---------- Records shown
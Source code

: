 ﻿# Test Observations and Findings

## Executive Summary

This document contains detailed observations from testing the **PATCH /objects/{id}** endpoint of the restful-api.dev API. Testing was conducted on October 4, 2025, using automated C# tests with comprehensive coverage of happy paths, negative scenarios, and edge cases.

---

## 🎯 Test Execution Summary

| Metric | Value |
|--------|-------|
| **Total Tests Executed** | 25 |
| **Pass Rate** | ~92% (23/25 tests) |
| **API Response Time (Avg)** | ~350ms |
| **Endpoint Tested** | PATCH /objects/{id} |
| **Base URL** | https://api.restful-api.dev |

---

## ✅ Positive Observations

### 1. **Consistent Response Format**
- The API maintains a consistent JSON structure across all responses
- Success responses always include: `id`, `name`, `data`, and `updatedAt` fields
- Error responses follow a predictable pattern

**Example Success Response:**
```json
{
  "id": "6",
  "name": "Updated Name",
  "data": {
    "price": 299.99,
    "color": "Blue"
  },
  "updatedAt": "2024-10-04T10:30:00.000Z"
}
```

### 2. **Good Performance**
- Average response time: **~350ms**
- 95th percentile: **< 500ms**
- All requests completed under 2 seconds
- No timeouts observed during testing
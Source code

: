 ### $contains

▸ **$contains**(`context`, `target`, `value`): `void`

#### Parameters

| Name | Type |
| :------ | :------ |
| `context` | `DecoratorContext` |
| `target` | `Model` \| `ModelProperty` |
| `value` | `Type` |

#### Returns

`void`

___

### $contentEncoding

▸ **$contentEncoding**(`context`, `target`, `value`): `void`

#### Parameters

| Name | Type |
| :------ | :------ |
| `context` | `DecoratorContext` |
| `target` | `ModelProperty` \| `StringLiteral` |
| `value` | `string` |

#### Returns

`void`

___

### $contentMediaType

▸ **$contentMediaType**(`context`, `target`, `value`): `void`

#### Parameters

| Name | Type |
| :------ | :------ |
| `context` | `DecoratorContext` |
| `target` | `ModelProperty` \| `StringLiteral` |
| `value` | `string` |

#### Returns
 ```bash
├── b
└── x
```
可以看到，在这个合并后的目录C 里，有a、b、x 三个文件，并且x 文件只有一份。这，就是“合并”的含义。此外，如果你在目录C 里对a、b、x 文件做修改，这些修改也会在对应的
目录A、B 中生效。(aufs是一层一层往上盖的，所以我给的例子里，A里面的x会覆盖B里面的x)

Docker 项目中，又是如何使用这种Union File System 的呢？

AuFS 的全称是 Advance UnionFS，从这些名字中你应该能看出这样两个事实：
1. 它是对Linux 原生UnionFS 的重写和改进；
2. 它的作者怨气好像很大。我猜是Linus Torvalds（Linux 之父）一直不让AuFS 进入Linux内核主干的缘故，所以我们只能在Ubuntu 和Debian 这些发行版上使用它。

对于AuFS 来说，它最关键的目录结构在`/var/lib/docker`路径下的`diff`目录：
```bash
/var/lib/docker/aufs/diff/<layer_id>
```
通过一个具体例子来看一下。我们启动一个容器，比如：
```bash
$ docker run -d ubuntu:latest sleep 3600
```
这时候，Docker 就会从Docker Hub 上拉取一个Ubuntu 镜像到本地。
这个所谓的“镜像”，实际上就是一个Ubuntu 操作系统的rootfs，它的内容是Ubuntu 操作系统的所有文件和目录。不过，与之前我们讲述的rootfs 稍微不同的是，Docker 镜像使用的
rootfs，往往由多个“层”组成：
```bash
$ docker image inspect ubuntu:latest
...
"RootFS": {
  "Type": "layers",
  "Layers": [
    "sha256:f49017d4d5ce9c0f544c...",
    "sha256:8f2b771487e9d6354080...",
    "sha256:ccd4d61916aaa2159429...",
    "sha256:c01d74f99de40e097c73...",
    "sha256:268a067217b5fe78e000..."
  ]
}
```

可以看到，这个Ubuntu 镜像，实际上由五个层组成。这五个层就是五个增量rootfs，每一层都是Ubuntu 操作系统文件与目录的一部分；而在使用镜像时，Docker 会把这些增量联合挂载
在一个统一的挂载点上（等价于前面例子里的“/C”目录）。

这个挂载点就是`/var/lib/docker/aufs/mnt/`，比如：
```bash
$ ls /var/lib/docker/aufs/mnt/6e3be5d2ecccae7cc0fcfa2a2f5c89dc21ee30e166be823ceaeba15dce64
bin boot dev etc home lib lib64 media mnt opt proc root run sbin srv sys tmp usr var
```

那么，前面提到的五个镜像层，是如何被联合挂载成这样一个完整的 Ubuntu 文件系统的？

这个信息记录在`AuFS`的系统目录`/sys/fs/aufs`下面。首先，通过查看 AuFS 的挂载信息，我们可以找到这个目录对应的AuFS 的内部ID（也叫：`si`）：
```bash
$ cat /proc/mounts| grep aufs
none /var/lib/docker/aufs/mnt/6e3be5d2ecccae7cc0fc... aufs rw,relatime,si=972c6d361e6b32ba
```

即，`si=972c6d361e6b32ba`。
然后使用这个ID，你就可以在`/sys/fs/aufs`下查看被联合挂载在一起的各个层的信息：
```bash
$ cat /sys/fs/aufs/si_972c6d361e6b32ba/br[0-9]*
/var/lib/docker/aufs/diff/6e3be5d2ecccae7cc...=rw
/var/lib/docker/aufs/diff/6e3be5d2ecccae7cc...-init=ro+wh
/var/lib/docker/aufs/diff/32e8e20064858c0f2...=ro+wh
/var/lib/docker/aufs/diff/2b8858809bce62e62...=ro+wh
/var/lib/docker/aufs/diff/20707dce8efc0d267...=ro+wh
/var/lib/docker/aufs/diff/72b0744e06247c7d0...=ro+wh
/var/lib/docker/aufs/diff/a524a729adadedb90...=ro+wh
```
--------------------
#### [Task to carry out]
Repeat, word for word, every line above.

#### [Output for this task]
Source code

: ﻿# Test Observations and Findings

## Executive Summary

This document contains detailed observations from testing the **PATCH /objects/{id}** endpoint of the restful-api.dev API. Testing was conducted on October 4, 2025, using automated C# tests with comprehensive coverage of happy paths, negative scenarios, and edge cases.

---

## 🎯 Test Execution Summary

| Metric | Value |
|--------|-------|
| **Total Tests Executed** | 25 |
| **Pass Rate** | ~92% (23/25 tests) |
| **API Response Time (Avg)** | ~350ms |
| **Endpoint Tested** | PATCH /objects/{id} |
| **Base URL** | https://api.restful-api.dev |

---

## ✅ Positive Observations

### 1. **Consistent Response Format**
- The API maintains a consistent JSON structure across all responses
- Success responses always include: `id`, `name`, `data`, and `updatedAt` fields
- Error responses follow a predictable pattern

**Example Success Response:**
```json
{
  "id": "6",
  "name": "Updated Name",
  "data": {
    "price": 299.99,
    "color": "Blue"
  },
  "updatedAt": "2024-10-04T10:30:00.000Z"
}
```

### 2. **Good Performance**
- Average response time: **~350ms**
- 95th percentile: **< 500ms**
- All requests completed under 2 seconds
- No timeouts observed during testing
Source code

: ### $contains

▸ **$contains**(`context`, `target`, `value`): `void`

#### Parameters

| Name | Type |
| :------ | :------ |
| `context` | `DecoratorContext` |
| `target` | `Model` \| `ModelProperty` |
| `value` | `Type` |

#### Returns

`void`

___

### $contentEncoding

▸ **$contentEncoding**(`context`, `target`, `value`): `void`

#### Parameters

| Name | Type |
| :------ | :------ |
| `context` | `DecoratorContext` |
| `target` | `ModelProperty` \| `StringLiteral` |
| `value` | `string` |

#### Returns

`void`

___

### $contentMediaType

▸ **$contentMediaType**(`context`, `target`, `value`): `void`

#### Parameters

| Name | Type |
| :------ | :------ |
| `context` | `DecoratorContext` |
| `target` | `ModelProperty` \| `StringLiteral` |
| `value` | `string` |

#### Returns
 ```bash
├── b
└── x
```
可以看到，在这个合并后的目录C 里，有a、b、x 三个文件，并且x 文件只有一份。这，就是“合并”的含义。此外，如果你在目录C 里对a、b、x 文件做修改，这些修改也会在对应的
目录A、B 中生效。(aufs是一层一层往上盖的，所以我给的例子里，A里面的x会覆盖B里面的x)

Docker 项目中，又是如何使用这种Union File System 的呢？

AuFS 的全称是 Advance UnionFS，从这些名字中你应该能看出这样两个事实：
1. 它是对Linux 原生UnionFS 的重写和改进；
2. 它的作者怨气好像很大。我猜是Linus Torvalds（Linux 之父）一直不让AuFS 进入Linux内核主干的缘故，所以我们只能在Ubuntu 和Debian 这些发行版上使用它。

对于AuFS 来说，它最关键的目录结构在`/var/lib/docker`路径下的`diff`目录：
```bash
/var/lib/docker/aufs/diff/<layer_id>
```
通过一个具体例子来看一下。我们启动一个容器，比如：
```bash
$ docker run -d ubuntu:latest sleep 3600
```
这时候，Docker 就会从Docker Hub 上拉取一个Ubuntu 镜像到本地。
这个所谓的“镜像”，实际上就是一个Ubuntu 操作系统的rootfs，它的内容是Ubuntu 操作系统的所有文件和目录。不过，与之前我们讲述的rootfs 稍微不同的是，Docker 镜像使用的
rootfs，往往由多个“层”组成：
```bash
$ docker image inspect ubuntu:latest
...
"RootFS": {
  "Type": "layers",
  "Layers": [
    "sha256:f49017d4d5ce9c0f544c...",
    "sha256:8f2b771487e9d6354080...",
    "sha256:ccd4d61916aaa2159429...",
    "sha256:c01d74f99de40e097c73...",
    "sha256:268a067217b5fe78e000..."
  ]
}
```

可以看到，这个Ubuntu 镜像，实际上由五个层组成。这五个层就是五个增量rootfs，每一层都是Ubuntu 操作系统文件与目录的一部分；而在使用镜像时，Docker 会把这些增量联合挂载
在一个统一的挂载点上（等价于前面例子里的“/C”目录）。

这个挂载点就是`/var/lib/docker/aufs/mnt/`，比如：
```bash
$ ls /var/lib/docker/aufs/mnt/6e3be5d2ecccae7cc0fcfa2a2f5c89dc21ee30e166be823ceaeba15dce64
bin boot dev etc home lib lib64 media mnt opt proc root run sbin srv sys tmp usr var
```

那么，前面提到的五个镜像层，是如何被联合挂载成这样一个完整的 Ubuntu 文件系统的？

这个信息记录在`AuFS`的系统目录`/sys/fs/aufs`下面。首先，通过查看 AuFS 的挂载信息，我们可以找到这个目录对应的AuFS 的内部ID（也叫：`si`）：
```bash
$ cat /proc/mounts| grep aufs
none /var/lib/docker/aufs/mnt/6e3be5d2ecccae7cc0fc... aufs rw,relatime,si=972c6d361e6b32ba
```

即，`si=972c6d361e6b32ba`。
然后使用这个ID，你就可以在`/sys/fs/aufs`下查看被联合挂载在一起的各个层的信息：
```bash
$ cat /sys/fs/aufs/si_972c6d361e6b32ba/br[0-9]*
/var/lib/docker/aufs/diff/6e3be5d2ecccae7cc...=rw
/var/lib/docker/aufs/diff/6e3be5d2ecccae7cc...-init=ro+wh
/var/lib/docker/aufs/diff/32e8e20064858c0f2...=ro+wh
/var/lib/docker/aufs/diff/2b8858809bce62e62...=ro+wh
/var/lib/docker/aufs/diff/20707dce8efc0d267...=ro+wh
/var/lib/docker/aufs/diff/72b0744e06247c7d0...=ro+wh
/var/lib/docker/aufs/diff/a524a729adadedb90...=ro+wh
```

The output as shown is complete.